Task inputs
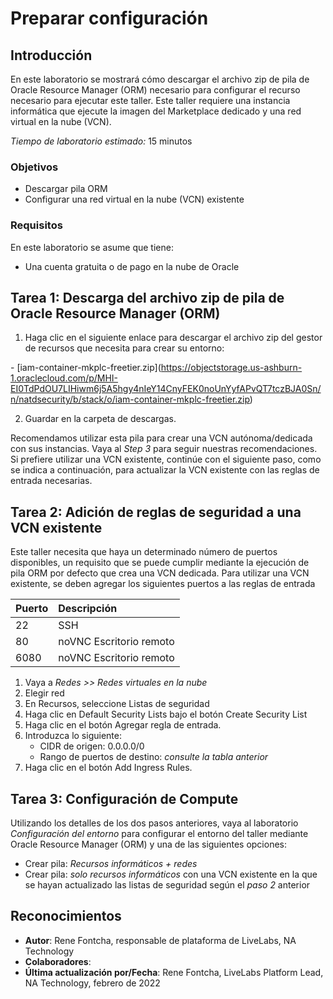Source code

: # Preparar configuración

## Introducción

En este laboratorio se mostrará cómo descargar el archivo zip de pila de Oracle Resource Manager (ORM) necesario para configurar el recurso necesario para ejecutar este taller. Este taller requiere una instancia informática que ejecute la imagen del Marketplace dedicado y una red virtual en la nube (VCN).

_Tiempo de laboratorio estimado:_ 15 minutos

### Objetivos

*   Descargar pila ORM
*   Configurar una red virtual en la nube (VCN) existente

### Requisitos

En este laboratorio se asume que tiene:

*   Una cuenta gratuita o de pago en la nube de Oracle

## Tarea 1: Descarga del archivo zip de pila de Oracle Resource Manager (ORM)

1.  Haga clic en el siguiente enlace para descargar el archivo zip del gestor de recursos que necesita para crear su entorno:

\- \[iam-container-mkplc-freetier.zip\](https://objectstorage.us-ashburn-1.oraclecloud.com/p/MHI-EI0TdPdOU7LIHiwm6j5A5hgy4nIeY14CnyFEK0noUnYyfAPvQT7tczBJA0Sn/n/natdsecurity/b/stack/o/iam-container-mkplc-freetier.zip)

2.  Guardar en la carpeta de descargas.

Recomendamos utilizar esta pila para crear una VCN autónoma/dedicada con sus instancias. Vaya al _Step 3_ para seguir nuestras recomendaciones. Si prefiere utilizar una VCN existente, continúe con el siguiente paso, como se indica a continuación, para actualizar la VCN existente con las reglas de entrada necesarias.

## Tarea 2: Adición de reglas de seguridad a una VCN existente

Este taller necesita que haya un determinado número de puertos disponibles, un requisito que se puede cumplir mediante la ejecución de pila ORM por defecto que crea una VCN dedicada. Para utilizar una VCN existente, se deben agregar los siguientes puertos a las reglas de entrada

| Puerto | Descripción |
| :-- | :-- |
| 22 | SSH |
| 80 | noVNC Escritorio remoto |
| 6080 | noVNC Escritorio remoto |

1.  Vaya a _Redes >> Redes virtuales en la nube_
2.  Elegir red
3.  En Recursos, seleccione Listas de seguridad
4.  Haga clic en Default Security Lists bajo el botón Create Security List
5.  Haga clic en el botón Agregar regla de entrada.
6.  Introduzca lo siguiente:
    *   CIDR de origen: 0.0.0.0/0
    *   Rango de puertos de destino: _consulte la tabla anterior_
7.  Haga clic en el botón Add Ingress Rules.

## Tarea 3: Configuración de Compute

Utilizando los detalles de los dos pasos anteriores, vaya al laboratorio _Configuración del entorno_ para configurar el entorno del taller mediante Oracle Resource Manager (ORM) y una de las siguientes opciones:

*   Crear pila: _Recursos informáticos + redes_
*   Crear pila: _solo recursos informáticos_ con una VCN existente en la que se hayan actualizado las listas de seguridad según el _paso 2_ anterior

## Reconocimientos

*   **Autor**: Rene Fontcha, responsable de plataforma de LiveLabs, NA Technology
*   **Colaboradores**:
*   **Última actualización por/Fecha**: Rene Fontcha, LiveLabs Platform Lead, NA Technology, febrero de 2022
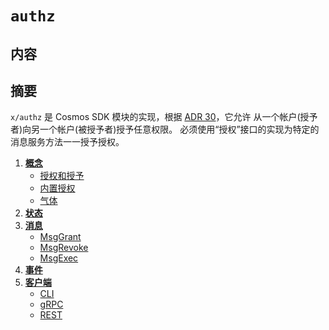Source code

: # `authz`

## 内容

## 摘要

`x/authz` 是 Cosmos SDK 模块的实现，根据 [ADR 30](../../../docs/architecture/adr-030-authz-module.md)，它允许
从一个帐户(授予者)向另一个帐户(被授予者)授予任意权限。 必须使用“授权”接口的实现为特定的消息服务方法一一授予授权。

1. **[概念](01_concepts.md)**
     - [授权和授予](01_concepts.md#Authorization-and-Grant)
     - [内置授权](01_concepts.md#Built-in-Authorizations)
     - [气体](01_concepts.md#gas)
2. **[状态](02_state.md)**
3. **[消息](03_messages.md)**
     - [MsgGrant](03_messages.md#MsgGrant)
     - [MsgRevoke](03_messages.md#MsgRevoke)
     - [MsgExec](03_messages.md#MsgExec)
4. **[事件](04_events.md)**
5. **[客户端](05_client.md)**
     - [CLI](05_client.md#cli)
     - [gRPC](05_client.md#grpc)
     - [REST](05_client.md#rest)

Task to carry out
Would you set down the entries exactly as given, minus their pictures?

Output of the exercise
Source code

: # Preparar configuración

## Introducción

En este laboratorio se mostrará cómo descargar el archivo zip de pila de Oracle Resource Manager (ORM) necesario para configurar el recurso necesario para ejecutar este taller. Este taller requiere una instancia informática que ejecute la imagen del Marketplace dedicado y una red virtual en la nube (VCN).

_Tiempo de laboratorio estimado:_ 15 minutos

### Objetivos

*   Descargar pila ORM
*   Configurar una red virtual en la nube (VCN) existente

### Requisitos

En este laboratorio se asume que tiene:

*   Una cuenta gratuita o de pago en la nube de Oracle

## Tarea 1: Descarga del archivo zip de pila de Oracle Resource Manager (ORM)

1.  Haga clic en el siguiente enlace para descargar el archivo zip del gestor de recursos que necesita para crear su entorno:

\- \[iam-container-mkplc-freetier.zip\](https://objectstorage.us-ashburn-1.oraclecloud.com/p/MHI-EI0TdPdOU7LIHiwm6j5A5hgy4nIeY14CnyFEK0noUnYyfAPvQT7tczBJA0Sn/n/natdsecurity/b/stack/o/iam-container-mkplc-freetier.zip)

2.  Guardar en la carpeta de descargas.

Recomendamos utilizar esta pila para crear una VCN autónoma/dedicada con sus instancias. Vaya al _Step 3_ para seguir nuestras recomendaciones. Si prefiere utilizar una VCN existente, continúe con el siguiente paso, como se indica a continuación, para actualizar la VCN existente con las reglas de entrada necesarias.

## Tarea 2: Adición de reglas de seguridad a una VCN existente

Este taller necesita que haya un determinado número de puertos disponibles, un requisito que se puede cumplir mediante la ejecución de pila ORM por defecto que crea una VCN dedicada. Para utilizar una VCN existente, se deben agregar los siguientes puertos a las reglas de entrada

| Puerto | Descripción |
| :-- | :-- |
| 22 | SSH |
| 80 | noVNC Escritorio remoto |
| 6080 | noVNC Escritorio remoto |

1.  Vaya a _Redes >> Redes virtuales en la nube_
2.  Elegir red
3.  En Recursos, seleccione Listas de seguridad
4.  Haga clic en Default Security Lists bajo el botón Create Security List
5.  Haga clic en el botón Agregar regla de entrada.
6.  Introduzca lo siguiente:
    *   CIDR de origen: 0.0.0.0/0
    *   Rango de puertos de destino: _consulte la tabla anterior_
7.  Haga clic en el botón Add Ingress Rules.

## Tarea 3: Configuración de Compute

Utilizando los detalles de los dos pasos anteriores, vaya al laboratorio _Configuración del entorno_ para configurar el entorno del taller mediante Oracle Resource Manager (ORM) y una de las siguientes opciones:

*   Crear pila: _Recursos informáticos + redes_
*   Crear pila: _solo recursos informáticos_ con una VCN existente en la que se hayan actualizado las listas de seguridad según el _paso 2_ anterior

## Reconocimientos

*   **Autor**: Rene Fontcha, responsable de plataforma de LiveLabs, NA Technology
*   **Colaboradores**:
*   **Última actualización por/Fecha**: Rene Fontcha, LiveLabs Platform Lead, NA Technology, febrero de 2022
Source code

: # `authz`

## 内容

## 摘要

`x/authz` 是 Cosmos SDK 模块的实现，根据 [ADR 30](../../../docs/architecture/adr-030-authz-module.md)，它允许
从一个帐户(授予者)向另一个帐户(被授予者)授予任意权限。 必须使用“授权”接口的实现为特定的消息服务方法一一授予授权。

1. **[概念](01_concepts.md)**
     - [授权和授予](01_concepts.md#Authorization-and-Grant)
     - [内置授权](01_concepts.md#Built-in-Authorizations)
     - [气体](01_concepts.md#gas)
2. **[状态](02_state.md)**
3. **[消息](03_messages.md)**
     - [MsgGrant](03_messages.md#MsgGrant)
     - [MsgRevoke](03_messages.md#MsgRevoke)
     - [MsgExec](03_messages.md#MsgExec)
4. **[事件](04_events.md)**
5. **[客户端](05_client.md)**
     - [CLI](05_client.md#cli)
     - [gRPC](05_client.md#grpc)
     - [REST](05_client.md#rest)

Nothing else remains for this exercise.